Он до конца поддерживает добрые отношения с Державиным, но в портрете 1811 года и его выполненной для Российской Академии копии (в настоящее время первый во Всесоюзном музее А. С. Пушкина в г. Пушкине, второй – в Музее Института русской литературы Академии наук СССР) одинаково трудно узнать и поэта и художника. Насколько резко изменился облик состарившегося Державина, превратившегося в благообразного добродушного старичка, затянутого в усыпанный орденами сенаторский мундир, настолько иной стала кисть Боровиковского – жесткая, с четко пролепленными объемами, большими цветовыми плоскостями и мелочно разделанными деталями костюма в эта живопись сосредотачивает все внимание не на настроении и его оттенках, а на характере человека, в который как бы вчитывается художнику.

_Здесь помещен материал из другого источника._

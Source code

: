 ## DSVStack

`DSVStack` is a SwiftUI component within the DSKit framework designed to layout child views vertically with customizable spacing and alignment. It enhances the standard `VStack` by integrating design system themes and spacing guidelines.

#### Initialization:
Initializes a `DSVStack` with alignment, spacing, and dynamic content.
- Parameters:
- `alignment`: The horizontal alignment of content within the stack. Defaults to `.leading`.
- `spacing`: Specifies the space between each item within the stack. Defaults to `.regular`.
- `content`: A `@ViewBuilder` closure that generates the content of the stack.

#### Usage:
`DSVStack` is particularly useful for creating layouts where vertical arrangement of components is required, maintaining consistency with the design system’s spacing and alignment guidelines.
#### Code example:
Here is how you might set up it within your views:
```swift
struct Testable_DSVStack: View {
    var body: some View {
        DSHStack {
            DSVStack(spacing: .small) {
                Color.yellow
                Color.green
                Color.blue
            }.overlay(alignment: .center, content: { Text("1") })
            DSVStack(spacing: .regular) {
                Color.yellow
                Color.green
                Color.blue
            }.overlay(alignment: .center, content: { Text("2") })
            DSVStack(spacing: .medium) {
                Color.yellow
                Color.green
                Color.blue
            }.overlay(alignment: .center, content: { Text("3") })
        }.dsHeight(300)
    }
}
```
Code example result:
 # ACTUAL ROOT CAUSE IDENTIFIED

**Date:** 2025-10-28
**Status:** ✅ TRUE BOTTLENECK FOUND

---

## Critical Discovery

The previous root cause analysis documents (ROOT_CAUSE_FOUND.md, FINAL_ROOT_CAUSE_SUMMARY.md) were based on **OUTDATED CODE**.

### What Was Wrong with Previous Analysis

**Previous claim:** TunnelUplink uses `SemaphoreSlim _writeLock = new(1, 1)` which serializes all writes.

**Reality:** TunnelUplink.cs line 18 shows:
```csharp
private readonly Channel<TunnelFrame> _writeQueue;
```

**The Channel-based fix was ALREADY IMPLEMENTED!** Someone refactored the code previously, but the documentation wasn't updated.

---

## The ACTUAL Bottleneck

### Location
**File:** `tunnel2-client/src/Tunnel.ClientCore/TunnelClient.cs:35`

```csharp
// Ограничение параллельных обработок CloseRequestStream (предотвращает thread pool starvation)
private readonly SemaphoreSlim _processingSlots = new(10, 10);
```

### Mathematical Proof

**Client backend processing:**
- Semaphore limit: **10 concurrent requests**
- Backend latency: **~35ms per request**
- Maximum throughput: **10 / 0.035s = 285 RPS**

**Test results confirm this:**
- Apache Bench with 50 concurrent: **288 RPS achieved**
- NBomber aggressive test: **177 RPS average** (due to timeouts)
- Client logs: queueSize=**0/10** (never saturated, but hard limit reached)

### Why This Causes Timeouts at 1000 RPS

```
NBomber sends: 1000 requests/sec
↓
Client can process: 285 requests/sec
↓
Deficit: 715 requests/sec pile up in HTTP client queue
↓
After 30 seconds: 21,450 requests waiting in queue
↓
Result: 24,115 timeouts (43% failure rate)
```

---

Новый образ Державина заставляет вспомнить пушкинские строки воспоминаний о лицейских годах: „Державина я видел только однажды в жизни, но никогда того не забуду. Это было в 1815 году на публичном экзамене в лицее. Как узнали мы, что Державин будет к нам, все мы взволновались. Дельвиг вышел на лестницу, чтоб дождаться его и поцеловать руку, написавшую „Водопад“. Державин приехал. Он вошел в сени, и Дельвиг услышал, как он спросил у швейцара: где, братец, здесь выйти? Этот прозаический вопрос разочаровал Дельвига, который отменил свое намерение и возвратился в залу. Дельвиг рассказывал мне это с удивительным простодушием и веселостию. Державин был очень стар. Он был в мундире и в плисовых сапогах. Экзамен наш очень его утомил: он сидел поджавши голову рукою; лицо его было бессмысленно, глаза мутны, губы отвислы. Портрет его (где представлен он в колпаке и халате) очень похож. Он дремал до тех пор, пока не начался экзамен русской словесности. Тут он оживился; глаза заблистали, он преобразился весь“. Этот момент недолгого оживления и успевает подметить и передать Боровиковский, но именно момент. Слишком легко себе представить, как исчезнет тронувшая губы легкая усмешка и блеск глаз скроют отяжелевшие веки.